The cloudification of HPC
Riken, Matsuoka’s research institute, is looking at how to keep up with the cadence of hyperscalers, which are spending billions of dollars every quarter on the latest technologies.
“It's not easy for the cloud guys either - once you start these scaling wars, you have to buy into this game,” Matsuoka said.
State-backed HPC programs take around 5-10 years between each major system, working from the ground up on a step-change machine. During this time cloud-based systems can cycle through multiple generations of hardware.
“The only way we foresee to solve this problem is to be agile ourselves by combining multiple strategies,” said Matsuoka.
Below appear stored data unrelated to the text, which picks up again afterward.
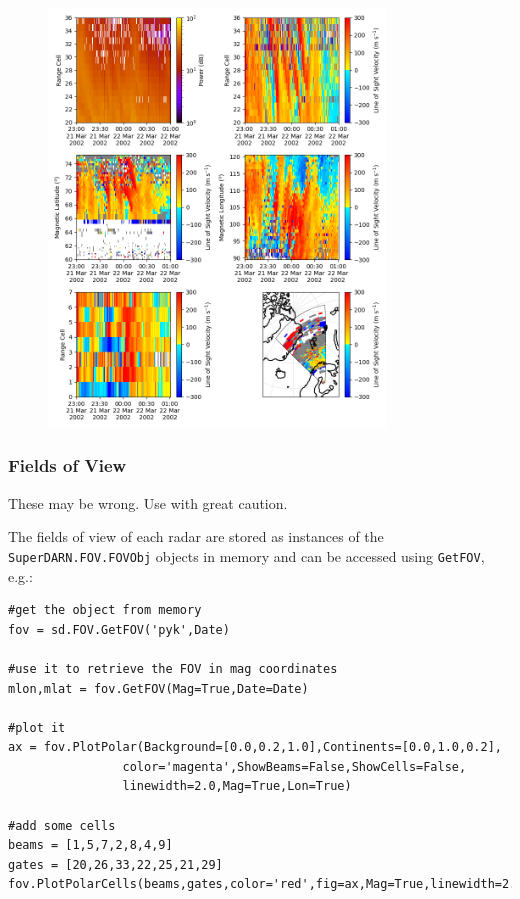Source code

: 				\begin{figure}
					\centering\includegraphics[width=0.8\textwidth]{figures/ch05_sdexample.png}
				\end{figure}

			\subsubsection{Fields of View}
			
				These may be wrong. Use with great caution.
			
				The fields of view of each radar are stored as instances of the \texttt{SuperDARN.FOV.FOVObj} objects in memory and can be accessed using \texttt{GetFOV}, e.g.:
			
				\begin{verbatim}
#get the object from memory
fov = sd.FOV.GetFOV('pyk',Date)
			
#use it to retrieve the FOV in mag coordinates
mlon,mlat = fov.GetFOV(Mag=True,Date=Date)
			
#plot it
ax = fov.PlotPolar(Background=[0.0,0.2,1.0],Continents=[0.0,1.0,0.2],
				color='magenta',ShowBeams=False,ShowCells=False,
				linewidth=2.0,Mag=True,Lon=True)
			
#add some cells
beams = [1,5,7,2,8,4,9]
gates = [20,26,33,22,25,21,29]
fov.PlotPolarCells(beams,gates,color='red',fig=ax,Mag=True,linewidth=2.0,Lon=True)
				\end{verbatim}
			
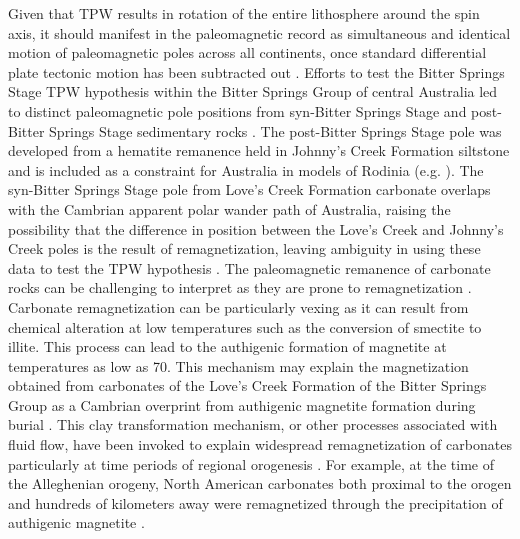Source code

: Given that TPW results in rotation of the entire lithosphere around the spin axis, it should manifest in the paleomagnetic record as simultaneous and identical motion of paleomagnetic poles across all continents, once standard differential plate tectonic motion has been subtracted out \citep{Evans2003a}. Efforts to test the Bitter Springs Stage TPW hypothesis within the Bitter Springs Group of central Australia led to distinct paleomagnetic pole positions from syn-Bitter Springs Stage and post-Bitter Springs Stage sedimentary rocks \citep{Swanson-Hysell2012a}. The post-Bitter Springs Stage pole was developed from a hematite remanence held in Johnny's Creek Formation siltstone and is included as a constraint for Australia in models of Rodinia (e.g. \citealp{Merdith2017a}). The syn-Bitter Springs Stage pole from Love's Creek Formation carbonate overlaps with the Cambrian apparent polar wander path of Australia, raising the possibility that the difference in position between the Love's Creek and Johnny's Creek poles is the result of remagnetization, leaving ambiguity in using these data to test the TPW hypothesis \citep{Swanson-Hysell2012a}. The paleomagnetic remanence of carbonate rocks can be challenging to interpret as they are prone to remagnetization \citep{Van-Der-Voo2012a, Jackson2012a}. Carbonate remagnetization can be particularly vexing as it can result from chemical alteration at low temperatures such as the conversion of smectite to illite. This process can lead to the authigenic formation of magnetite at temperatures as low as 70\degreesC \citep{Katz1998a, Tohver2008a}. This mechanism may explain the magnetization obtained from carbonates of the Love's Creek Formation of the Bitter Springs Group as a Cambrian overprint from authigenic magnetite formation during burial \citep{Swanson-Hysell2012a}. This clay transformation mechanism, or other processes associated with fluid flow, have been invoked to explain widespread remagnetization of carbonates particularly at time periods of regional orogenesis \citep{Van-Der-Voo2012a}. For example, at the time of the Alleghenian orogeny, North American carbonates both proximal to the orogen and hundreds of kilometers away were remagnetized through the precipitation of authigenic magnetite \citep{McCabe1989a, Van-Der-Voo2012a}.


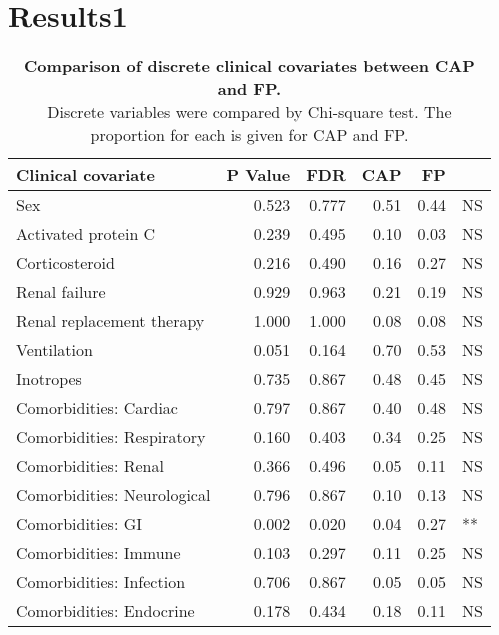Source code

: \appendix
{}

\singlespacing

\chapter{Results1}\label{app:Results1}

\begin{center}

\begin{table}[htbp]
\begin{tabular}{@{} l r r r r l}
\toprule
\textbf{Clinical covariate} & \textbf{P Value}  & \textbf{FDR}  & \textbf{CAP} & \textbf{FP} & \\
\midrule
Sex                         & 0.523 & 0.777 & 0.51 & 0.44 & NS \\
Activated protein C         & 0.239 & 0.495 & 0.10 & 0.03 & NS \\
Corticosteroid              & 0.216 & 0.490 & 0.16 & 0.27 & NS \\
Renal failure               & 0.929 & 0.963 & 0.21 & 0.19 & NS \\
Renal replacement therapy   & 1.000 & 1.000 & 0.08 & 0.08 & NS \\
Ventilation                 & 0.051 & 0.164 & 0.70 & 0.53 & NS \\
Inotropes                   & 0.735 & 0.867 & 0.48 & 0.45 & NS \\
Comorbidities: Cardiac      & 0.797 & 0.867 & 0.40 & 0.48 & NS \\
Comorbidities: Respiratory  & 0.160 & 0.403 & 0.34 & 0.25 & NS \\
Comorbidities: Renal        & 0.366 & 0.496 & 0.05 & 0.11 & NS \\
Comorbidities: Neurological & 0.796 & 0.867 & 0.10 & 0.13 & NS \\
Comorbidities: GI           & 0.002 & 0.020 & 0.04 & 0.27 & ** \\
Comorbidities: Immune       & 0.103 & 0.297 & 0.11 & 0.25 & NS \\
Comorbidities: Infection    & 0.706 & 0.867 & 0.05 & 0.05 & NS \\
Comorbidities: Endocrine    & 0.178 & 0.434 & 0.18 & 0.11 & NS \\
\bottomrule
\end{tabular}
\medskip
\caption[Comparison of clinical covariates between CAP and FP]{\textbf{Comparison of discrete clinical covariates between CAP and FP.} \\ 
Discrete variables were compared by Chi-square test. The proportion for each is given for CAP and FP.}
\label{tab:CAPvsFPCovChi}
\end{table}
\bigskip


\end{center}
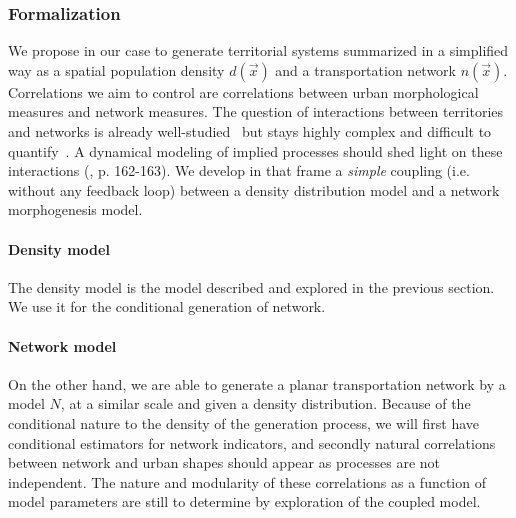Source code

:\subsubsection{Formalization}

We propose in our case to generate territorial systems summarized in a simplified way as a spatial population density $d(\vec{x})$ and a transportation network $n(\vec{x})$. Correlations we aim to control are correlations between urban morphological measures and network measures. The question of interactions between territories and networks is already well-studied~\cite{offner1996reseaux} but stays highly complex and difficult to quantify~\cite{offner1993effets}. A dynamical modeling of implied processes should shed light on these interactions (\cite{bretagnolle:tel-00459720}, p. 162-163). We develop in that frame a \emph{simple} coupling (i.e. without any feedback loop) between a density distribution model and a network morphogenesis model.



\paragraph{Density model}

The density model is the model described and explored in the previous section. We use it for the conditional generation of network.


\paragraph{Network model}


On the other hand, we are able to generate a planar transportation network by a model $N$, at a similar scale and given a density distribution. Because of the conditional nature to the density of the generation process, we will first have conditional estimators for network indicators, and secondly natural correlations between network and urban shapes should appear as processes are not independent. The nature and modularity of these correlations as a function of model parameters are still to determine by exploration of the coupled model.



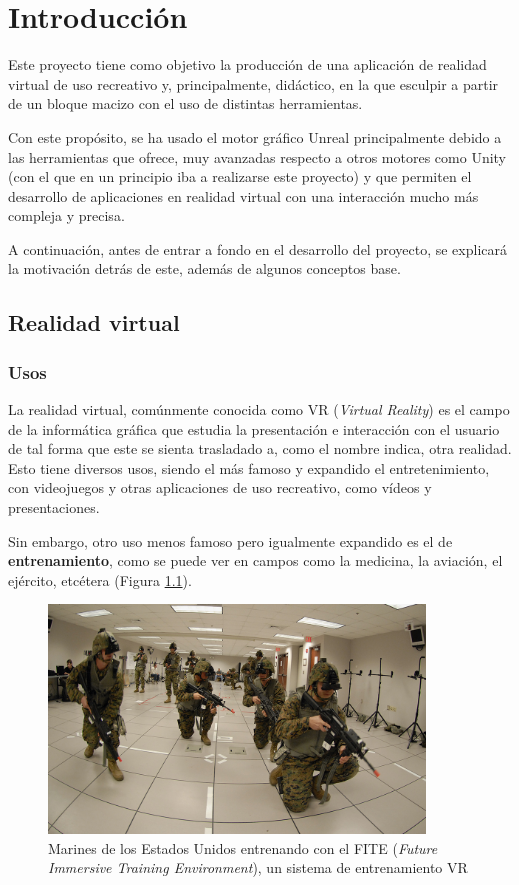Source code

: \chapter{Introducción}
Este proyecto tiene como objetivo la producción de una aplicación de realidad virtual de uso recreativo y, principalmente, didáctico, en la que esculpir a partir de un bloque macizo con el uso de distintas herramientas.

Con este propósito, se ha usado el motor gráfico Unreal principalmente debido a las herramientas que ofrece, muy avanzadas respecto a otros motores como Unity (con el que en un principio iba a realizarse este proyecto) y que permiten el desarrollo de aplicaciones en realidad virtual con una interacción mucho más compleja y precisa.

A continuación, antes de entrar a fondo en el desarrollo del proyecto, se explicará la motivación detrás de este, además de algunos conceptos base.

\section{Realidad virtual}

\subsection{Usos}

La realidad virtual, comúnmente conocida como VR (\textit{Virtual Reality}) es el campo de la informática gráfica que estudia la presentación e interacción con el usuario de tal forma que este se sienta trasladado a, como el nombre indica, otra realidad. \cite{wohlgenannt2020virtual} Esto tiene diversos usos, siendo el más famoso y expandido el entretenimiento, con videojuegos y otras aplicaciones de uso recreativo, como vídeos y presentaciones.

Sin embargo, otro uso menos famoso pero igualmente expandido es el de \textbf{entrenamiento}, como se puede ver en campos como la medicina, la aviación, el ejército, etcétera \cite{vrtraining} (Figura \ref{fig:vr_military}).

\begin{figure}[H]
	\centering
	\includegraphics[width=10cm]{imagenes/vr_military}
	\caption{Marines de los Estados Unidos entrenando con el FITE (\textit{Future Immersive Training Environment}), un sistema de entrenamiento VR}
	\label{fig:vr_military}
\end{figure}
He wants to keep releasing huge systems, based on fundamental R&D, once or twice a decade - but to augment them with more regular updates of commercial systems.
He hopes that a parallel program could deliver new machines faster, but at a lower cost. “It will not be a billion dollars [like Fugaku], but it could be a few $100 million. These foundation models and their implications are hitting us at a very rapid pace, and we have to act in a very reactive way.”
Riken is also experimenting with the 'Fugaku Cloud Platform,' to make its supercomputer available more widely in partnership with Fujitsu.